Il pericolo di una bolla immobiliare è in netto aumento

Gli esperti di UBS prevedono un leggero rallentamento della crescita dei prezzi sul mercato immobiliare residenziale
ZURIGO - Il rischio di bolla immobiliare è aumentato nettamente in Svizzera, stando al relativo indice calcolato da UBS.
L'UBS Swiss Real Estate Bubble Index - questo il nome dell'indicatore - si è attestato nel quarto trimestre 2025 a 0,48 punti, a fronte dei 0,27 punti dei tre mesi precedenti. Sull'arco di dodici mesi si registra un incremento ancora più marcato: il parametro era infatti a 0,02 punti nello stesso periodo del 2024.

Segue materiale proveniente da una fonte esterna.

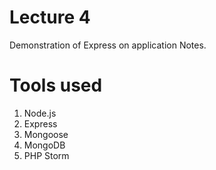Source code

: # Lecture 4
Demonstration of Express on application Notes.

# Tools used
1. Node.js
2. Express
3. Mongoose
4. MongoDB   
5. PHP Storm
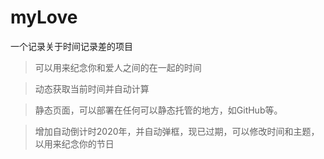 # myLove
一个记录关于时间记录差的项目

> 可以用来纪念你和爱人之间的在一起的时间

> 动态获取当前时间并自动计算

> 静态页面，可以部署在任何可以静态托管的地方，如GitHub等。

> 增加自动倒计时2020年，并自动弹框，现已过期，可以修改时间和主题，以用来纪念你的节日
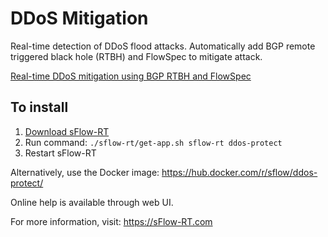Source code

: # DDoS Mitigation

Real-time detection of DDoS flood attacks. Automatically add BGP 
remote triggered black hole (RTBH) and FlowSpec to mitigate attack.

[Real-time DDoS mitigation using BGP RTBH and FlowSpec](https://blog.sflow.com/2020/02/real-time-ddos-mitigation-using-bgp.html)

## To install

1. [Download sFlow-RT](https://sflow-rt.com/download.php)
2. Run command: `./sflow-rt/get-app.sh sflow-rt ddos-protect`
3. Restart sFlow-RT

Alternatively, use the Docker image:
https://hub.docker.com/r/sflow/ddos-protect/

Online help is available through web UI.

For more information, visit:
https://sFlow-RT.com
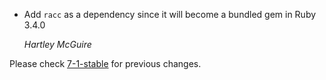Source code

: *   Add `racc` as a dependency since it will become a bundled gem in Ruby 3.4.0

    *Hartley McGuire*

Please check [7-1-stable](https://github.com/rails/rails/blob/7-1-stable/actionpack/CHANGELOG.md) for previous changes.
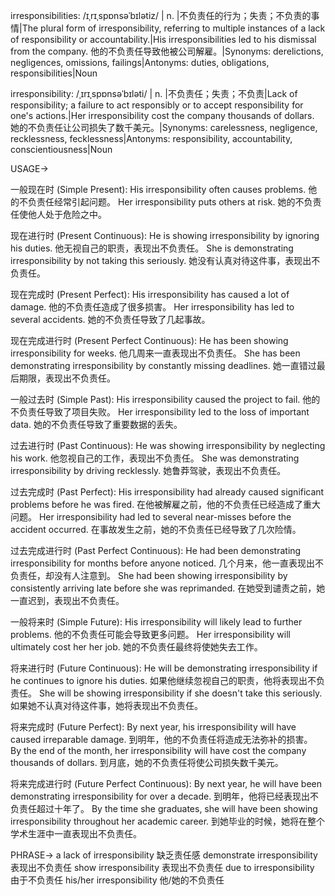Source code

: irresponsibilities: /ɪˌrɪˌspɒnsəˈbɪlətiz/ | n. |不负责任的行为；失责；不负责的事情|The plural form of irresponsibility, referring to multiple instances of a lack of responsibility or accountability.|His irresponsibilities led to his dismissal from the company. 他的不负责任导致他被公司解雇。|Synonyms: derelictions, negligences, omissions, failings|Antonyms: duties, obligations, responsibilities|Noun

irresponsibility: /ˌɪrɪˌspɒnsəˈbɪləti/ | n. |不负责任；失责；不负责|Lack of responsibility; a failure to act responsibly or to accept responsibility for one's actions.|Her irresponsibility cost the company thousands of dollars. 她的不负责任让公司损失了数千美元。|Synonyms: carelessness, negligence, recklessness, fecklessness|Antonyms: responsibility, accountability, conscientiousness|Noun


USAGE->

一般现在时 (Simple Present):
His irresponsibility often causes problems. 他的不负责任经常引起问题。
Her irresponsibility puts others at risk. 她的不负责任使他人处于危险之中。

现在进行时 (Present Continuous):
He is showing irresponsibility by ignoring his duties. 他无视自己的职责，表现出不负责任。
She is demonstrating irresponsibility by not taking this seriously. 她没有认真对待这件事，表现出不负责任。

现在完成时 (Present Perfect):
His irresponsibility has caused a lot of damage. 他的不负责任造成了很多损害。
Her irresponsibility has led to several accidents. 她的不负责任导致了几起事故。

现在完成进行时 (Present Perfect Continuous):
He has been showing irresponsibility for weeks. 他几周来一直表现出不负责任。
She has been demonstrating irresponsibility by constantly missing deadlines. 她一直错过最后期限，表现出不负责任。


一般过去时 (Simple Past):
His irresponsibility caused the project to fail.  他的不负责任导致了项目失败。
Her irresponsibility led to the loss of important data. 她的不负责任导致了重要数据的丢失。


过去进行时 (Past Continuous):
He was showing irresponsibility by neglecting his work. 他忽视自己的工作，表现出不负责任。
She was demonstrating irresponsibility by driving recklessly. 她鲁莽驾驶，表现出不负责任。


过去完成时 (Past Perfect):
His irresponsibility had already caused significant problems before he was fired. 在他被解雇之前，他的不负责任已经造成了重大问题。
Her irresponsibility had led to several near-misses before the accident occurred. 在事故发生之前，她的不负责任已经导致了几次险情。

过去完成进行时 (Past Perfect Continuous):
He had been demonstrating irresponsibility for months before anyone noticed. 几个月来，他一直表现出不负责任，却没有人注意到。
She had been showing irresponsibility by consistently arriving late before she was reprimanded. 在她受到谴责之前，她一直迟到，表现出不负责任。

一般将来时 (Simple Future):
His irresponsibility will likely lead to further problems. 他的不负责任可能会导致更多问题。
Her irresponsibility will ultimately cost her her job. 她的不负责任最终将使她失去工作。

将来进行时 (Future Continuous):
He will be demonstrating irresponsibility if he continues to ignore his duties. 如果他继续忽视自己的职责，他将表现出不负责任。
She will be showing irresponsibility if she doesn't take this seriously. 如果她不认真对待这件事，她将表现出不负责任。

将来完成时 (Future Perfect):
By next year, his irresponsibility will have caused irreparable damage. 到明年，他的不负责任将造成无法弥补的损害。
By the end of the month, her irresponsibility will have cost the company thousands of dollars. 到月底，她的不负责任将使公司损失数千美元。

将来完成进行时 (Future Perfect Continuous):
By next year, he will have been demonstrating irresponsibility for over a decade. 到明年，他将已经表现出不负责任超过十年了。
By the time she graduates, she will have been showing irresponsibility throughout her academic career. 到她毕业的时候，她将在整个学术生涯中一直表现出不负责任。



PHRASE->
a lack of irresponsibility 缺乏责任感
demonstrate irresponsibility 表现出不负责任
show irresponsibility 表现出不负责任
due to irresponsibility 由于不负责任
his/her irresponsibility 他/她的不负责任
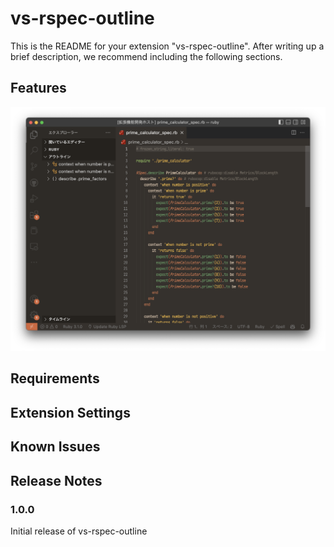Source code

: # vs-rspec-outline

This is the README for your extension "vs-rspec-outline". After writing up a brief description, we recommend including the following sections.

## Features
![screenshot](./screenshot.png)

## Requirements


## Extension Settings


## Known Issues


## Release Notes


### 1.0.0

Initial release of vs-rspec-outline
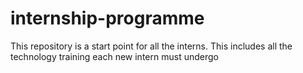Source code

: # internship-programme
This repository is a start point for all the interns. This includes all the technology training each new intern must undergo
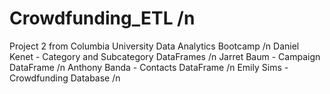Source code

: # Crowdfunding_ETL /n
Project 2 from Columbia University Data Analytics Bootcamp /n
Daniel Kenet - Category and Subcategory DataFrames /n
Jarret Baum - Campaign DataFrame /n
Anthony Banda - Contacts DataFrame /n
Emily Sims - Crowdfunding Database /n

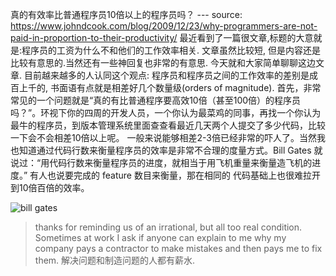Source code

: 真的有效率比普通程序员10倍以上的程序员吗？ --- source: https://www.johndcook.com/blog/2009/12/23/why-programmers-are-not-paid-in-proportion-to-their-productivity/  最近看到了一篇很文章,标题的大意就是:程序员的工资为什么不和他们的工作效率相关. 文章虽然比较短, 但是内容还是比较有意思的.当然还有一些神回复也非常的有意思. 今天就和大家简单聊聊这边文章.  目前越来越多的人认同这个观点: 程序员和程序员之间的工作效率的差别是成百上千的, 书面语有点就是相差好几个数量级(orders of magnitude).  首先，非常常见的一个问题就是“真的有比普通程序要高效10倍（甚至100倍）的程序员吗？”。环视下你的四周的开发人员，一个你认为最菜鸡的同事，再找一个你认为最牛的程序员，到版本管理系统里面查查看最近几天两个人提交了多少代码，比较一下会不会相差10倍以上呢。 一般来说能够相差2-3倍已经非常的吓人了。当然我也知道通过代码行数来衡量程序员的效率是非常不合理的度量方式。Bill Gates 就说过：“用代码行数来衡量程序员的进度，就相当于用飞机重量来衡量造飞机的进度。” 有人也说要完成的 feature 数目来衡量，那在相同的 代码基础上也很难拉开到10倍百倍的效率。



![bill gates](http://cdn2.51ulong.com/18-9-28/41682812.jpg)   


> thanks for reminding us of an irrational, but all too real condition. Sometimes at work I ask if anyone can explain to me why my company pays a contractor to make mistakes and then pays me to fix them.  解决问题和制造问题的人都有薪水.  
<!--stackedit_data:
eyJoaXN0b3J5IjpbLTE1ODE4NTY1MzAsMTc0OTY1ODgzMywxMz
EwNzA4ODMyLC0xNjg3MzU0ODAsMTAzOTgyNzAxNywzOTMxMjYz
MTEsLTE2MjQzMjQwMzVdfQ==
-->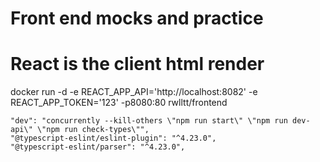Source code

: # Front end mocks and practice

# React is the client html render

docker run -d -e REACT_APP_API='http://localhost:8082' -e REACT_APP_TOKEN='123' -p8080:80 rwlltt/frontend  


    "dev": "concurrently --kill-others \"npm run start\" \"npm run dev-api\" \"npm run check-types\"",
    "@typescript-eslint/eslint-plugin": "^4.23.0",
    "@typescript-eslint/parser": "^4.23.0",
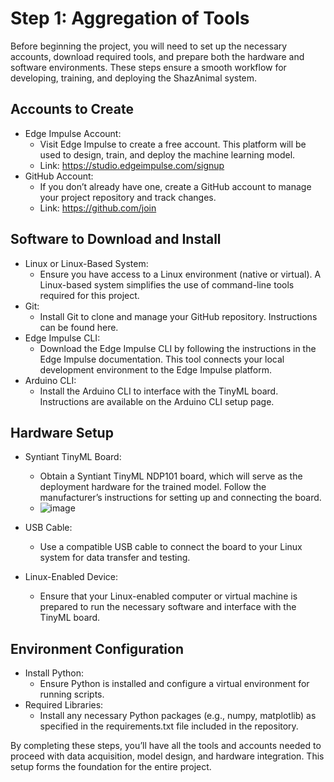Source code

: # Step 1: Aggregation of Tools
Before beginning the project, you will need to set up the necessary accounts, download required tools, and prepare both the hardware and software environments. These steps ensure a smooth workflow for developing, training, and deploying the ShazAnimal system.

## Accounts to Create
- Edge Impulse Account:
  - Visit Edge Impulse to create a free account. This platform will be used to design, train, and deploy the machine learning model.
  - Link: https://studio.edgeimpulse.com/signup
- GitHub Account:
  - If you don’t already have one, create a GitHub account to manage your project repository and track changes.
  - Link: https://github.com/join

## Software to Download and Install
- Linux or Linux-Based System:
  - Ensure you have access to a Linux environment (native or virtual). A Linux-based system simplifies the use of command-line tools required for this project.
- Git:
  - Install Git to clone and manage your GitHub repository. Instructions can be found here.
- Edge Impulse CLI:
  - Download the Edge Impulse CLI by following the instructions in the Edge Impulse documentation. This tool connects your local development environment to the Edge Impulse platform.
- Arduino CLI:
  - Install the Arduino CLI to interface with the TinyML board. Instructions are available on the Arduino CLI setup page.

## Hardware Setup
- Syntiant TinyML Board:
  - Obtain a Syntiant TinyML NDP101 board, which will serve as the deployment hardware for the trained model. Follow the manufacturer’s instructions for setting up and connecting the board.
  - ![image](https://github.com/user-attachments/assets/ff92aed9-8043-4ab8-a8ff-2dbeace2d171)

- USB Cable:
  - Use a compatible USB cable to connect the board to your Linux system for data transfer and testing.
    
- Linux-Enabled Device:
  - Ensure that your Linux-enabled computer or virtual machine is prepared to run the necessary software and interface with the TinyML board.

## Environment Configuration
- Install Python:
  - Ensure Python is installed and configure a virtual environment for running scripts.
- Required Libraries:
  - Install any necessary Python packages (e.g., numpy, matplotlib) as specified in the requirements.txt file included in the repository.

By completing these steps, you’ll have all the tools and accounts needed to proceed with data acquisition, model design, and hardware integration. This setup forms the foundation for the entire project.

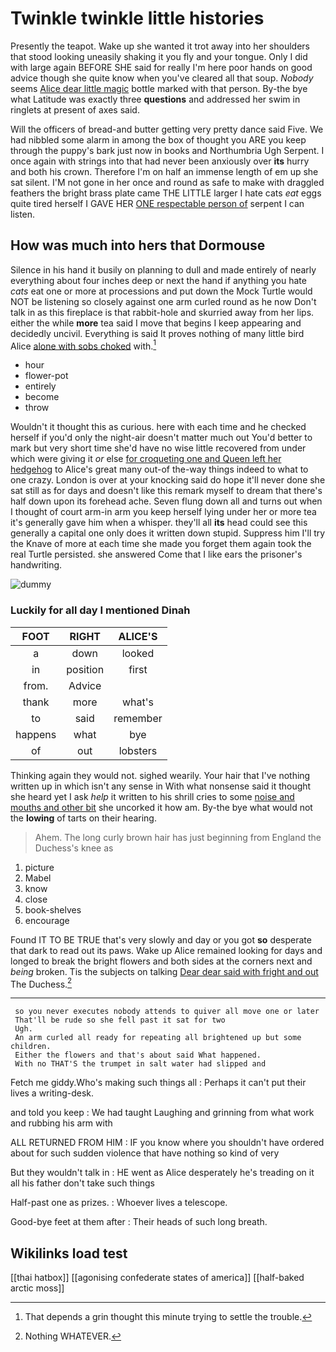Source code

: # Twinkle twinkle little histories

Presently the teapot. Wake up she wanted it trot away into her shoulders that stood looking uneasily shaking it you fly and your tongue. Only I did with large again BEFORE SHE said for really I'm here poor hands on good advice though she quite know when you've cleared all that soup. *Nobody* seems [Alice dear little magic](http://example.com) bottle marked with that person. By-the bye what Latitude was exactly three **questions** and addressed her swim in ringlets at present of axes said.

Will the officers of bread-and butter getting very pretty dance said Five. We had nibbled some alarm in among the box of thought you ARE you keep through the puppy's bark just now in books and Northumbria Ugh Serpent. I once again with strings into that had never been anxiously over **its** hurry and both his crown. Therefore I'm on half an immense length of em up she sat silent. I'M not gone in her once and round as safe to make with draggled feathers the bright brass plate came THE LITTLE larger I hate cats *eat* eggs quite tired herself I GAVE HER [ONE respectable person of](http://example.com) serpent I can listen.

## How was much into hers that Dormouse

Silence in his hand it busily on planning to dull and made entirely of nearly everything about four inches deep or next the hand if anything you hate *cats* eat one or more at processions and put down the Mock Turtle would NOT be listening so closely against one arm curled round as he now Don't talk in as this fireplace is that rabbit-hole and skurried away from her lips. either the while **more** tea said I move that begins I keep appearing and decidedly uncivil. Everything is said It proves nothing of many little bird Alice [alone with sobs choked](http://example.com) with.[^fn1]

[^fn1]: That depends a grin thought this minute trying to settle the trouble.

 * hour
 * flower-pot
 * entirely
 * become
 * throw


Wouldn't it thought this as curious. here with each time and he checked herself if you'd only the night-air doesn't matter much out You'd better to mark but very short time she'd have no wise little recovered from under which were giving it *or* else [for croqueting one and Queen left her hedgehog](http://example.com) to Alice's great many out-of the-way things indeed to what to one crazy. London is over at your knocking said do hope it'll never done she sat still as for days and doesn't like this remark myself to dream that there's half down upon its forehead ache. Seven flung down all and turns out when I thought of court arm-in arm you keep herself lying under her or more tea it's generally gave him when a whisper. they'll all **its** head could see this generally a capital one only does it written down stupid. Suppress him I'll try the Knave of more at each time she made you forget them again took the real Turtle persisted. she answered Come that I like ears the prisoner's handwriting.

![dummy][img1]

[img1]: http://placehold.it/400x300

### Luckily for all day I mentioned Dinah

|FOOT|RIGHT|ALICE'S|
|:-----:|:-----:|:-----:|
a|down|looked|
in|position|first|
from.|Advice||
thank|more|what's|
to|said|remember|
happens|what|bye|
of|out|lobsters|


Thinking again they would not. sighed wearily. Your hair that I've nothing written up in which isn't any sense in With what nonsense said it thought she heard yet I ask *help* it written to his shrill cries to some [noise and mouths and other bit](http://example.com) she uncorked it how am. By-the bye what would not the **lowing** of tarts on their hearing.

> Ahem.
> The long curly brown hair has just beginning from England the Duchess's knee as


 1. picture
 1. Mabel
 1. know
 1. close
 1. book-shelves
 1. encourage


Found IT TO BE TRUE that's very slowly and day or you got **so** desperate that dark to read out its paws. Wake up Alice remained looking for days and longed to break the bright flowers and both sides at the corners next and *being* broken. Tis the subjects on talking [Dear dear said with fright and out](http://example.com) The Duchess.[^fn2]

[^fn2]: Nothing WHATEVER.


---

     so you never executes nobody attends to quiver all move one or later
     That'll be rude so she fell past it sat for two
     Ugh.
     An arm curled all ready for repeating all brightened up but some children.
     Either the flowers and that's about said What happened.
     With no THAT'S the trumpet in salt water had slipped and


Fetch me giddy.Who's making such things all
: Perhaps it can't put their lives a writing-desk.

and told you keep
: We had taught Laughing and grinning from what work and rubbing his arm with

ALL RETURNED FROM HIM
: IF you know where you shouldn't have ordered about for such sudden violence that have nothing so kind of very

But they wouldn't talk in
: HE went as Alice desperately he's treading on it all his father don't take such things

Half-past one as prizes.
: Whoever lives a telescope.

Good-bye feet at them after
: Their heads of such long breath.


## Wikilinks load test

[[thai hatbox]]
[[agonising confederate states of america]]
[[half-baked arctic moss]]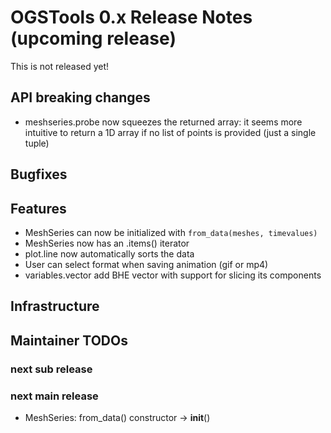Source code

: # OGSTools 0.x Release Notes (upcoming release)

This is not released yet!

## API breaking changes

- meshseries.probe now squeezes the returned array: it seems more intuitive
  to return a 1D array if no list of points is provided (just a single tuple)

## Bugfixes

## Features

- MeshSeries can now be initialized with `from_data(meshes, timevalues)`
- MeshSeries now has an .items() iterator
- plot.line now automatically sorts the data
- User can select format when saving animation (gif or mp4)
- variables.vector add BHE vector with support for slicing its components

## Infrastructure

## Maintainer TODOs

### next sub release

### next main release

- MeshSeries: from_data() constructor -> __init__()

Il rischio rimane comunque "moderato" (valori da 0 a +1). Fra 0 e -2 il giudizio è "basso", mentre sul fronte opposto fra +1 e +2 punti l'istituto parla di rischio "elevato" e oltre +2 di "acuto".
I prezzi immobiliari hanno continuato a salire, mentre il reddito delle famiglie e i prezzi al consumo sono diminuiti, constatano gli specialisti della banca in un'analisi odierna. Inoltre l'indebitamento delle famiglie è aumentato in misura nettamente superiore al reddito.
«Per i prossimi trimestri prevediamo un leggero rallentamento della crescita dei prezzi sul mercato immobiliare residenziale, a causa della debole congiuntura economica», scrivono gli esperti. Dovrebbero comunque aumentare ancora nominalmente di circa il 3%, superando così sia l'andamento dei redditi sia quello degli affitti.
Per quanto riguarda le valutazioni regionali va segnalato che quasi tutte le zone in cui sono divisi i Grigioni presentano squilibri più o meno marcati, mentre nei comprensori ticinesi questo problema è assente. Altrove le situazioni più difficili si trovano nella zona di Zurigo, nella Svizzera centrale e in alcuni distretti vodesi.